• [Problem requirements]: Only the number is requested. Tally the lines of the data that hold the string "Illustrator".

• [Material to process]:
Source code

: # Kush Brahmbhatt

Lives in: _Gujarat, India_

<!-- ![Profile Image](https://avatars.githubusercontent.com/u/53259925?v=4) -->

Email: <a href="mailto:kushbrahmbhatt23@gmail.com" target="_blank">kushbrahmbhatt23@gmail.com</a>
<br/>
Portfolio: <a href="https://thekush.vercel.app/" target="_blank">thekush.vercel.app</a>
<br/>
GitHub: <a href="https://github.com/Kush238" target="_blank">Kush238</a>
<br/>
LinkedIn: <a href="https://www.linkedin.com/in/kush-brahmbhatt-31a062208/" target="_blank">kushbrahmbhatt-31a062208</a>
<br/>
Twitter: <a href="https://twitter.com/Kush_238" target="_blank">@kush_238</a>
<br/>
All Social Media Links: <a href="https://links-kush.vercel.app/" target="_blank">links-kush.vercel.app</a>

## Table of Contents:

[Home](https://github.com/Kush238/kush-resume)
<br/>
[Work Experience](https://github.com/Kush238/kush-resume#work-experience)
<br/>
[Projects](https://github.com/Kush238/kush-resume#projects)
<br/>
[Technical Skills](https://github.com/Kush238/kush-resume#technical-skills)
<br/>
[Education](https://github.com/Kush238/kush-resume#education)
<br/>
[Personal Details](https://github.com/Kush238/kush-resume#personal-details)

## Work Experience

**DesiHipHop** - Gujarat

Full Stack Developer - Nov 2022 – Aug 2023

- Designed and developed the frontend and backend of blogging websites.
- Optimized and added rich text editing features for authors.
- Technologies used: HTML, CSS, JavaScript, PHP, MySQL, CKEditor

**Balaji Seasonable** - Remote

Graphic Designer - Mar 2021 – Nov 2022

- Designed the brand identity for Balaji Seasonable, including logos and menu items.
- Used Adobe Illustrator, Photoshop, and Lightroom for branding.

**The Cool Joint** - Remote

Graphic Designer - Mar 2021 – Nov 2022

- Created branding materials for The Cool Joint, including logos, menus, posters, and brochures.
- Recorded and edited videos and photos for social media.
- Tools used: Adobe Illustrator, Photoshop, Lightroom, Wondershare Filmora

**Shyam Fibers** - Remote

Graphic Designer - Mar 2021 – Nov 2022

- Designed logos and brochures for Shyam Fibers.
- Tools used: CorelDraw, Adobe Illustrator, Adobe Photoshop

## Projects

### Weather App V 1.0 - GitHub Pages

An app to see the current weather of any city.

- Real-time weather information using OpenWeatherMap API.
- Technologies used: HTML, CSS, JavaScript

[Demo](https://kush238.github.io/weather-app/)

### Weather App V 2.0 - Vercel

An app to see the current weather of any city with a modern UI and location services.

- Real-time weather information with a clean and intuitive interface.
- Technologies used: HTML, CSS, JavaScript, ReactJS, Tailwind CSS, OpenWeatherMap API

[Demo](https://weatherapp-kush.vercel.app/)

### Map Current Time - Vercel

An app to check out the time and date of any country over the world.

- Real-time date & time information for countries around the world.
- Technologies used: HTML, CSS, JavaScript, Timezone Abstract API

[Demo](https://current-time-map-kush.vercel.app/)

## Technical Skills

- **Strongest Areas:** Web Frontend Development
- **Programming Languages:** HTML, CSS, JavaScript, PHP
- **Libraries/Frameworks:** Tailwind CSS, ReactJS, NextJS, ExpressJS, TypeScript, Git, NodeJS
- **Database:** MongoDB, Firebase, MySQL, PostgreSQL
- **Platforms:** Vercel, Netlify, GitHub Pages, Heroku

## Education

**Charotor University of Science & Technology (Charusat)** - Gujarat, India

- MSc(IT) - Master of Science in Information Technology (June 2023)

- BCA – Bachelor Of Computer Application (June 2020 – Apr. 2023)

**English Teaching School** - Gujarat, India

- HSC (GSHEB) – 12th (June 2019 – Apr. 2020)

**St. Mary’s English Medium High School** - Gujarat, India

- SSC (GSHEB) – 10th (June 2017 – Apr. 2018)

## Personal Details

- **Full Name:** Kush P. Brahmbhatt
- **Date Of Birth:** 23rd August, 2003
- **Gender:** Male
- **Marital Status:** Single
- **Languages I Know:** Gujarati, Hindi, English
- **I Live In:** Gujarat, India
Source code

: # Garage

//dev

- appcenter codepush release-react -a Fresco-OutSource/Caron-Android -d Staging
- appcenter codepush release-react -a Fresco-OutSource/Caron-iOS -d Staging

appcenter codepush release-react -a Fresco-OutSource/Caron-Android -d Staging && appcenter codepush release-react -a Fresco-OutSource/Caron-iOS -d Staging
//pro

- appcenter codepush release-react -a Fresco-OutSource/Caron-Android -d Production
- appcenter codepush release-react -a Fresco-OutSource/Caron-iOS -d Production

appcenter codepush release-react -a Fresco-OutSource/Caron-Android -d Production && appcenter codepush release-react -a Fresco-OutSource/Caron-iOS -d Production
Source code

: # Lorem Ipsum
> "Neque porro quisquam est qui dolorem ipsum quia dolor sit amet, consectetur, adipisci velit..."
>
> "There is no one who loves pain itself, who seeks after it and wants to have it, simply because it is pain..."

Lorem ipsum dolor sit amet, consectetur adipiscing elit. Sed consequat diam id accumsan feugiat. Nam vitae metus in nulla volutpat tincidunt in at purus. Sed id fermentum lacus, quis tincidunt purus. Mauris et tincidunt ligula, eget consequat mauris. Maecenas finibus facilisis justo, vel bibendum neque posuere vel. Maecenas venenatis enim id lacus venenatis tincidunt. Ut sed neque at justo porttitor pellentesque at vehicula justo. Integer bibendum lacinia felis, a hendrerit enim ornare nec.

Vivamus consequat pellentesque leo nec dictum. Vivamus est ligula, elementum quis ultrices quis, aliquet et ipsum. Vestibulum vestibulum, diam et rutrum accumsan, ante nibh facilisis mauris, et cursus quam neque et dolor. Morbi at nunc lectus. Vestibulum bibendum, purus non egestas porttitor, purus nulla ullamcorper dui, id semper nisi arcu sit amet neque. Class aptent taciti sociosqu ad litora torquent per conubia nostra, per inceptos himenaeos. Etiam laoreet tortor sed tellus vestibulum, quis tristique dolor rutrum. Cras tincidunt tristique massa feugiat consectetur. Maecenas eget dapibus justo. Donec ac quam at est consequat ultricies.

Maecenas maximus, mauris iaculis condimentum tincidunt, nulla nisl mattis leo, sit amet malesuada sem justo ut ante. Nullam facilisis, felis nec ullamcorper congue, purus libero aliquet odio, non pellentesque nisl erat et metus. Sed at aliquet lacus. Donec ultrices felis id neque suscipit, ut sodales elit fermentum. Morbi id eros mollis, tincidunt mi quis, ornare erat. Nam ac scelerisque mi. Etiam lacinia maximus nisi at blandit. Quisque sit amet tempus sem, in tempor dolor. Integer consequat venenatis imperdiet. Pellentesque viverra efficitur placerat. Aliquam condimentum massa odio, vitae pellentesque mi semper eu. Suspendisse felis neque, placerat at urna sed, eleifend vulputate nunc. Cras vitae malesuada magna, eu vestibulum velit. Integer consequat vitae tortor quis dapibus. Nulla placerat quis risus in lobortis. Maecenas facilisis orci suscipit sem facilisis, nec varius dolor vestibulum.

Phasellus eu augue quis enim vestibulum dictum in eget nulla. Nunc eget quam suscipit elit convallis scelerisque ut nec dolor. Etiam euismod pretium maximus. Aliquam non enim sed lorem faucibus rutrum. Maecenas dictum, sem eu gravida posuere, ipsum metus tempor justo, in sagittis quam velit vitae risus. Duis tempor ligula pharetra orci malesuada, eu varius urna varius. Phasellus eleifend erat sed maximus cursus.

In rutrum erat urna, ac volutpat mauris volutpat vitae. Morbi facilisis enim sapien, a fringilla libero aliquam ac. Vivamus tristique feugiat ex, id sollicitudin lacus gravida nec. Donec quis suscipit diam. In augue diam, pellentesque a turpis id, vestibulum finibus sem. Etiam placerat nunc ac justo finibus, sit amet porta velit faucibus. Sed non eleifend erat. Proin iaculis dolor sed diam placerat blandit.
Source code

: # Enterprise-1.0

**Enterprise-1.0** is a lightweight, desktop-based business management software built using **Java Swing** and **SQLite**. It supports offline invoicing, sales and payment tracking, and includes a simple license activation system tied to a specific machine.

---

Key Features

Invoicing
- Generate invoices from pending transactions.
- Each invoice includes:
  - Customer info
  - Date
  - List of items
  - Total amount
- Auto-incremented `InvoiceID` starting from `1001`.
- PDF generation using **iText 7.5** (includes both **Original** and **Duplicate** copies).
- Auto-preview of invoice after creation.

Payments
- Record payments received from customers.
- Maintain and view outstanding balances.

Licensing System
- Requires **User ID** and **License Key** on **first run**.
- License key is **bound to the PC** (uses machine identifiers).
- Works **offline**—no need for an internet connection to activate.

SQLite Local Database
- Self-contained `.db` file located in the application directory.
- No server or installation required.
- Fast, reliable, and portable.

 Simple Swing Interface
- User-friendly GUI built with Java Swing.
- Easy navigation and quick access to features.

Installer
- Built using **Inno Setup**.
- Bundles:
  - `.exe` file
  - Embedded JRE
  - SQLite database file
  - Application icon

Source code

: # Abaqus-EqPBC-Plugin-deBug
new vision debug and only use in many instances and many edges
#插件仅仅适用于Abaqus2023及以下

• [Answer below]: 3